▸ WORK INSTRUCTIONS
Exact copies of the lines from the line containing "1. 打开 ApplicationParameters" through the last line of the entries below are the whole answer.

Saved entries
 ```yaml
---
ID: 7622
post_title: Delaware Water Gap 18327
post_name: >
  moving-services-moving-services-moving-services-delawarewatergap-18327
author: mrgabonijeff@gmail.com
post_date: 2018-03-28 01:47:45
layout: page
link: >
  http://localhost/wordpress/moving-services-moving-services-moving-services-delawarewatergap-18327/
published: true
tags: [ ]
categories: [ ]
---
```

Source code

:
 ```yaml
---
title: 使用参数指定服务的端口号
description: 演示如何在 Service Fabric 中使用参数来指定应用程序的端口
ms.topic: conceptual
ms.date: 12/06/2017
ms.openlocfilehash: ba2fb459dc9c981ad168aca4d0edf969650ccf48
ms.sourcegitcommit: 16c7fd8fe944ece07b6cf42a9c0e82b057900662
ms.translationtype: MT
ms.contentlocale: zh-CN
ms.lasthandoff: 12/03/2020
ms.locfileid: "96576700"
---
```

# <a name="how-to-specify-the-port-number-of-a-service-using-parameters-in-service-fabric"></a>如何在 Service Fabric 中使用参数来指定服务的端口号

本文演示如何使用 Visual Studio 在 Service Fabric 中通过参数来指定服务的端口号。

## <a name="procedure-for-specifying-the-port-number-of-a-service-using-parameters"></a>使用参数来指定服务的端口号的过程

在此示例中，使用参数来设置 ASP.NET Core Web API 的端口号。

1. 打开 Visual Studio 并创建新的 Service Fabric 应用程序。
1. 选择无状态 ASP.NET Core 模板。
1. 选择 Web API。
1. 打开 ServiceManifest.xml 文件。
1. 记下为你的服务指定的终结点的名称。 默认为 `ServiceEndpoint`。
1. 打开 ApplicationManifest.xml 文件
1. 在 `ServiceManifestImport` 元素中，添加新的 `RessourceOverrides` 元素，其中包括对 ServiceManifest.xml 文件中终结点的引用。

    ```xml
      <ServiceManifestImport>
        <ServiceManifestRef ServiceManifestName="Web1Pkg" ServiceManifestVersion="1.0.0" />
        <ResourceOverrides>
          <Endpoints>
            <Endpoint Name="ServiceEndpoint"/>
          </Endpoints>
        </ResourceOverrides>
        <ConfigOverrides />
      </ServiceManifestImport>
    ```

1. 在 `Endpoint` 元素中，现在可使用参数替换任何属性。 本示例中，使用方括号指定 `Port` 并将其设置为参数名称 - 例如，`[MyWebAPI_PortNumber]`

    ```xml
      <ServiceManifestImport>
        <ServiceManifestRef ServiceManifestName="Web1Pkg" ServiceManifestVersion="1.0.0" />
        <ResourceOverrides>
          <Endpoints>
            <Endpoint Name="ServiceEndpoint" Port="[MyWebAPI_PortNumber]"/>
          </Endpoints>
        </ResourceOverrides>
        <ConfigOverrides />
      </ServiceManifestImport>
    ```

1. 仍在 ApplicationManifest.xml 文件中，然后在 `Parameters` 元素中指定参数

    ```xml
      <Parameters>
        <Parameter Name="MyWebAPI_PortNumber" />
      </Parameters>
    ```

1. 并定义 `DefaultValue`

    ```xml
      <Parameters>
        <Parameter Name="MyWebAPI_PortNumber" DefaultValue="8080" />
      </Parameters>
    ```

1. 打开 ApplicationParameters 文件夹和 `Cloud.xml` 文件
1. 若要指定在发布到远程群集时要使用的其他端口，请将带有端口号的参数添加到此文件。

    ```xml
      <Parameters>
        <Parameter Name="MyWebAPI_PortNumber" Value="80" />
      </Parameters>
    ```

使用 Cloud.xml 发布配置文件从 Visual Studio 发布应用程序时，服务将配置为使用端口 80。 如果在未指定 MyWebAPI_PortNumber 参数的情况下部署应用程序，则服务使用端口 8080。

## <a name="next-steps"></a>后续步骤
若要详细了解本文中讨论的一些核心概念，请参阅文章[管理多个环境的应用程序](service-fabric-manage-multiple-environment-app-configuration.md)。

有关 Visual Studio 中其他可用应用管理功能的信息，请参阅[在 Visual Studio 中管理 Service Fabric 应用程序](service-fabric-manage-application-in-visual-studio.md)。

▸ WRITTEN SOLUTION
1. 打开 ApplicationParameters 文件夹和 `Cloud.xml` 文件
1. 若要指定在发布到远程群集时要使用的其他端口，请将带有端口号的参数添加到此文件。

    ```xml
      <Parameters>
        <Parameter Name="MyWebAPI_PortNumber" Value="80" />
      </Parameters>
    ```

使用 Cloud.xml 发布配置文件从 Visual Studio 发布应用程序时，服务将配置为使用端口 80。 如果在未指定 MyWebAPI_PortNumber 参数的情况下部署应用程序，则服务使用端口 8080。

## <a name="next-steps"></a>后续步骤
若要详细了解本文中讨论的一些核心概念，请参阅文章[管理多个环境的应用程序](service-fabric-manage-multiple-environment-app-configuration.md)。

有关 Visual Studio 中其他可用应用管理功能的信息，请参阅[在 Visual Studio 中管理 Service Fabric 应用程序](service-fabric-manage-application-in-visual-studio.md)。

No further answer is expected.